High-Performance GPU Workloads with DigitalOcean Node Pools

Question

Pulumi · Accepted Answer

When deploying high-performance GPU workloads, it's important to choose the right kind of infrastructure that offers GPU capabilities. One of the cloud providers that offer such capabilities is DigitalOcean. DigitalOcean's GPU-optimized droplets are suitable for machine learning, scientific computing, video encoding, and other server-side GPU tasks.

In the Pulumi infrastructure as code framework, we can define and provision DigitalOcean resources using the `pulumi_digitalocean` Python package. Below, we'll create a Pulumi program that sets up a DigitalOcean Kubernetes Cluster with a Node Pool that includes GPU-optimized droplets. This setup will allow you to run high-performance GPU workloads.
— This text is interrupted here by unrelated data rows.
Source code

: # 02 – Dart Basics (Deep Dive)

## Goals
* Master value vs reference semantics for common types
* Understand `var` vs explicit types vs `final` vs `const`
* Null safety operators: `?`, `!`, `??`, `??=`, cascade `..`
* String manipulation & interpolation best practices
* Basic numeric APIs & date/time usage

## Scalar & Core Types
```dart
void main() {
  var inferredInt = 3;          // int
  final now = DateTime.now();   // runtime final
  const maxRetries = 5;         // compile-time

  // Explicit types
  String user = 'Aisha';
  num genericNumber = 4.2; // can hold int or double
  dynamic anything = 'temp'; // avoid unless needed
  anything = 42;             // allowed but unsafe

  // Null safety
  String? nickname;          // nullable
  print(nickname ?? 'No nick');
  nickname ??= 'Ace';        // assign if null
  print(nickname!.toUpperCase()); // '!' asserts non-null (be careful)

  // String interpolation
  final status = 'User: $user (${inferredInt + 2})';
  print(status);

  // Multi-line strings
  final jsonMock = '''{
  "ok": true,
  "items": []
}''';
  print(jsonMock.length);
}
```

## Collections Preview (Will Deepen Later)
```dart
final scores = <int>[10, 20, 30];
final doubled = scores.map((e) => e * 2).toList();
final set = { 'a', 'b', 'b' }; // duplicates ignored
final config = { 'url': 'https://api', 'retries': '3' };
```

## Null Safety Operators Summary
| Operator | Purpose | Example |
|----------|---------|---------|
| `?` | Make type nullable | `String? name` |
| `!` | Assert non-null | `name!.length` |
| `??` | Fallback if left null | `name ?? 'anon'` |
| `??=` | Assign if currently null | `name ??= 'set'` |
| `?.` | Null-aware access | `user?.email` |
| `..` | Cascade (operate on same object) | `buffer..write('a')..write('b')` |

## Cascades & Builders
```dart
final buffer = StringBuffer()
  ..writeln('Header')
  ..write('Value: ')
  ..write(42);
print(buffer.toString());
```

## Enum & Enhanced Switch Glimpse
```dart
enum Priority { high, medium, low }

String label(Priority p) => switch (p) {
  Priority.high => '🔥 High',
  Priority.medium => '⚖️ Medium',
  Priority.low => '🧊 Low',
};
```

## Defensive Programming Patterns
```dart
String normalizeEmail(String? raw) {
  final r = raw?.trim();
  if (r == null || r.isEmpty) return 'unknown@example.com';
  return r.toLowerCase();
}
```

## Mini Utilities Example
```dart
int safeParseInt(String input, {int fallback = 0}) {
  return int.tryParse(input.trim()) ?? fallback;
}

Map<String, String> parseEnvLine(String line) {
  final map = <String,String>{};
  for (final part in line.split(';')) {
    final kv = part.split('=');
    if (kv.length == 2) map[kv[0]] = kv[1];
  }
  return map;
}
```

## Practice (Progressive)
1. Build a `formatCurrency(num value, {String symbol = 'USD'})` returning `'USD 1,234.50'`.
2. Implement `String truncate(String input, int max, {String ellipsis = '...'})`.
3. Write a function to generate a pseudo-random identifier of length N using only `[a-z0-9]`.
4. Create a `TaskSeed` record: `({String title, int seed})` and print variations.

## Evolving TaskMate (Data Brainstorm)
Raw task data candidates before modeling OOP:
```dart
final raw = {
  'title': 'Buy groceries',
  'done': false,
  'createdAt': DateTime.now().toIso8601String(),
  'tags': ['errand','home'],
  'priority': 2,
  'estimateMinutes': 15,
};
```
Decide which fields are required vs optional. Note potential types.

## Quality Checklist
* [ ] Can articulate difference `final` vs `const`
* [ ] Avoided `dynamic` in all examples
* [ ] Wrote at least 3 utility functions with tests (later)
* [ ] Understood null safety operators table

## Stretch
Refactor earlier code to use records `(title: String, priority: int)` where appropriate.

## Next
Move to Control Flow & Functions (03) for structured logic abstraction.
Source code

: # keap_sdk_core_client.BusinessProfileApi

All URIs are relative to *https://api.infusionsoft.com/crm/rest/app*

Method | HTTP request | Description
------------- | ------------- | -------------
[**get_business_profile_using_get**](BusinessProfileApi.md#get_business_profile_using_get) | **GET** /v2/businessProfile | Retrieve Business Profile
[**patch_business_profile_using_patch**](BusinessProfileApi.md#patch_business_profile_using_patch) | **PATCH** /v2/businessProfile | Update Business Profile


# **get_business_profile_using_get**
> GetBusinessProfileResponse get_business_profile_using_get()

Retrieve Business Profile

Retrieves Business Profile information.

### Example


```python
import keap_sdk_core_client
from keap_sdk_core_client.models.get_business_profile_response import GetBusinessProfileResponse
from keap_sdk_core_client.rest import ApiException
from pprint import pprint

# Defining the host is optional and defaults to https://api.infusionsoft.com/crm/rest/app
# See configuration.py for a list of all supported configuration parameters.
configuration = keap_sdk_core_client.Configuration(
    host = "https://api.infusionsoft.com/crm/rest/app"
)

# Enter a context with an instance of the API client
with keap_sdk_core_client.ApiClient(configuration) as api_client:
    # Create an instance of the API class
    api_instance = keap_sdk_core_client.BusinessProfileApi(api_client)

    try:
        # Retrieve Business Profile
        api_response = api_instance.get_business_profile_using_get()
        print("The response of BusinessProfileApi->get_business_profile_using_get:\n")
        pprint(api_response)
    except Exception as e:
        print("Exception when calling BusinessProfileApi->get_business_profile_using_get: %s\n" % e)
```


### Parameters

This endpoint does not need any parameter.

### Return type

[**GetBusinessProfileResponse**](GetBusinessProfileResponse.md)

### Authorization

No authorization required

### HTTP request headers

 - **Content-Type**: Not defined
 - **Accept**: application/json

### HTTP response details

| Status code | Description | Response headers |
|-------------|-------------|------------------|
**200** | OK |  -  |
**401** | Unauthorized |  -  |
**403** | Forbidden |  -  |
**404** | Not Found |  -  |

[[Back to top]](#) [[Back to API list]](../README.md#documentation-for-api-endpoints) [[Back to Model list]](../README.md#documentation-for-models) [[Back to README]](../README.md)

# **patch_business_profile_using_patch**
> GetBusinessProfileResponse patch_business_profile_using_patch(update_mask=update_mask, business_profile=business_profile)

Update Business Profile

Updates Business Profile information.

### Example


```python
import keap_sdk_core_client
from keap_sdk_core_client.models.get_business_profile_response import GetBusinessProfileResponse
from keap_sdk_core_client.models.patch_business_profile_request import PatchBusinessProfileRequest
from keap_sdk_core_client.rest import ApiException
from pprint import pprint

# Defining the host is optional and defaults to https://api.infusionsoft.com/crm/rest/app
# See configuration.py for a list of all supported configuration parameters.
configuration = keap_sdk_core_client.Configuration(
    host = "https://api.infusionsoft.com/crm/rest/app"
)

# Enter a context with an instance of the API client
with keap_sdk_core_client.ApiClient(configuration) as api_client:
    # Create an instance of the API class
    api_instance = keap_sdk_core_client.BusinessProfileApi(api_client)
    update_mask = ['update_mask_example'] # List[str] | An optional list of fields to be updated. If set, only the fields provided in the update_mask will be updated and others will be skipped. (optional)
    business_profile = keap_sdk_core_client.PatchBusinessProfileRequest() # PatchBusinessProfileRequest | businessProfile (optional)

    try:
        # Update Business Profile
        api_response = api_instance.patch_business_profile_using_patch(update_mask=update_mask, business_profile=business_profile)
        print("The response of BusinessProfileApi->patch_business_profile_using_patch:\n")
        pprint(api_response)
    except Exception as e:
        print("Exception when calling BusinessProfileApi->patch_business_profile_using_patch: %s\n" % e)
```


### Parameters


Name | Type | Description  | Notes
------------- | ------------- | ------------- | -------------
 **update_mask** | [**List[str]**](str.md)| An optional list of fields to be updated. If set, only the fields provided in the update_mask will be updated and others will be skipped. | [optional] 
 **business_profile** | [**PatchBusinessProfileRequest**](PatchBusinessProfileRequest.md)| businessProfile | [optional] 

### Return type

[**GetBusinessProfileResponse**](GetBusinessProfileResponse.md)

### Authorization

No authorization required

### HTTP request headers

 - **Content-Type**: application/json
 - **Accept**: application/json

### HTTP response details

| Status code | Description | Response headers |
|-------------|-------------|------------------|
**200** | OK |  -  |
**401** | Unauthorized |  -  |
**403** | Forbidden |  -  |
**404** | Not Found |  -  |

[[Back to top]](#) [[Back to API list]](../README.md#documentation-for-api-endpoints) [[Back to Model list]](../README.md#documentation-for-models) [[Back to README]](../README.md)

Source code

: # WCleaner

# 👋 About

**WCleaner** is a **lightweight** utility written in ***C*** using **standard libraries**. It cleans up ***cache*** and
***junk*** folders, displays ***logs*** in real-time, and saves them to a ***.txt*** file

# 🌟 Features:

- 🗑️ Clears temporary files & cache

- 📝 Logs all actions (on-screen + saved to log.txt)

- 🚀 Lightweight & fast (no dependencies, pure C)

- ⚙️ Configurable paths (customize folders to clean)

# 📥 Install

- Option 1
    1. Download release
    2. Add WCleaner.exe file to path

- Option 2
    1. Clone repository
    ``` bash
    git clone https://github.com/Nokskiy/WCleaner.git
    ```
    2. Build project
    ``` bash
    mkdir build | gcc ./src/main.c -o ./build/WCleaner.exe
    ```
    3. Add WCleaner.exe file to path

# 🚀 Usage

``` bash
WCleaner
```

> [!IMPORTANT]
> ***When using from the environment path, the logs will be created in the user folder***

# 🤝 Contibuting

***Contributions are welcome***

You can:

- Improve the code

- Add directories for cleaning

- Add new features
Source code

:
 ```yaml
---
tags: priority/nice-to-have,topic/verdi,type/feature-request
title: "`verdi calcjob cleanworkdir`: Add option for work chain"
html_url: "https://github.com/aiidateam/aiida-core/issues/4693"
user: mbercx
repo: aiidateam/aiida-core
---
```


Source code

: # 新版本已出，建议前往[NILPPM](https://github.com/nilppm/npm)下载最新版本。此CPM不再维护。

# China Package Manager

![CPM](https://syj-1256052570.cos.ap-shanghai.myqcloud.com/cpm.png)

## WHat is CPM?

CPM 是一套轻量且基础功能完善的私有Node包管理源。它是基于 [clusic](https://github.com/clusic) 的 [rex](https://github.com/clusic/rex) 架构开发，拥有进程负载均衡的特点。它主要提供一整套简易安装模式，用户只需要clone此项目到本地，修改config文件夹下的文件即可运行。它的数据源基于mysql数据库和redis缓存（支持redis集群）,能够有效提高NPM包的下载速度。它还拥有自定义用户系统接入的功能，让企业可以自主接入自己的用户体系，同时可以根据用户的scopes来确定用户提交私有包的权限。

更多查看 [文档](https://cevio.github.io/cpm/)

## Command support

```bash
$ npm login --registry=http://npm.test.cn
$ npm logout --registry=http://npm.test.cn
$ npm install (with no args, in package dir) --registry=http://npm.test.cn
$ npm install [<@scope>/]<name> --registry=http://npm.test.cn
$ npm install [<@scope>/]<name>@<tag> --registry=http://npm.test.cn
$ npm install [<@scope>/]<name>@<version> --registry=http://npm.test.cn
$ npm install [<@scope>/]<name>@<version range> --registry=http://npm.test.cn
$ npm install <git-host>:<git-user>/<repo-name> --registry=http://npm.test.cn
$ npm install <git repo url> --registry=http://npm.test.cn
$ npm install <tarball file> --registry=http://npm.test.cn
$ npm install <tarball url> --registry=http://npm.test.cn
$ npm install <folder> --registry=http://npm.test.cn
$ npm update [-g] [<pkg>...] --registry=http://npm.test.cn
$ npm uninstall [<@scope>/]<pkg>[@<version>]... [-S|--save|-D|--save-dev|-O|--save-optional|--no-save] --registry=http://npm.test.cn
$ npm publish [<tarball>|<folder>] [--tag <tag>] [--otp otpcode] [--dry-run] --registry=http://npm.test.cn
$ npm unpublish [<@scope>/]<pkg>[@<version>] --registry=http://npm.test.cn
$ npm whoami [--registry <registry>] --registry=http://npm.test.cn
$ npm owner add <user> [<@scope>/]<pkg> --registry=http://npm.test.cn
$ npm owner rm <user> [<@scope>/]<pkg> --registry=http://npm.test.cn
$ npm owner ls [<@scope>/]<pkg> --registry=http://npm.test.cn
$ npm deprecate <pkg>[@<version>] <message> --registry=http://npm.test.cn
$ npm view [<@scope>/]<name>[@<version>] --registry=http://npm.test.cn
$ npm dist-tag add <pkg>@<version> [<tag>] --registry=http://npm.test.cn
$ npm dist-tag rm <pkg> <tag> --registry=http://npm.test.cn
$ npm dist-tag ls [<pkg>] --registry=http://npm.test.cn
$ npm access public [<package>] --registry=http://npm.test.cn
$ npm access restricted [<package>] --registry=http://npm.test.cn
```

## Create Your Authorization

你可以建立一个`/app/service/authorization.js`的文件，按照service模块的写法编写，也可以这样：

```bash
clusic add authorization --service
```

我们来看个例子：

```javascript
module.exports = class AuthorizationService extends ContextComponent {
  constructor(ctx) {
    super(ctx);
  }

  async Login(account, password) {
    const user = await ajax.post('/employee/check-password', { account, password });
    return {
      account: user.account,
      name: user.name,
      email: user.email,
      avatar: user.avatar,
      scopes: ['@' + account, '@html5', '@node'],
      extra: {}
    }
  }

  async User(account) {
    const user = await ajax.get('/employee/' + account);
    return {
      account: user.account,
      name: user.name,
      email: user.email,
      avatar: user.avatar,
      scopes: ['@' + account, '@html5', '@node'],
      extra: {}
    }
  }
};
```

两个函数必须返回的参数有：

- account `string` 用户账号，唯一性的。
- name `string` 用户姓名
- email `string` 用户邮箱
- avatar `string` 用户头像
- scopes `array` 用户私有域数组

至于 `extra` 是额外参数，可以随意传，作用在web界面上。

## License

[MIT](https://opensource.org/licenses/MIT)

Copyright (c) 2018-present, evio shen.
The key resources we'll be using are `KubernetesCluster` to create the Kubernetes cluster itself and `KubernetesNodePool` to define a pool of GPU-optimized droplets within the cluster:

1. `KubernetesCluster`: Represents a managed Kubernetes cluster where the container workloads can be deployed and orchestrated.
2. `KubernetesNodePool`: Represents a group of droplets that serve as worker nodes for the Kubernetes cluster. It can be configured with specific sizes that provide GPU capabilities.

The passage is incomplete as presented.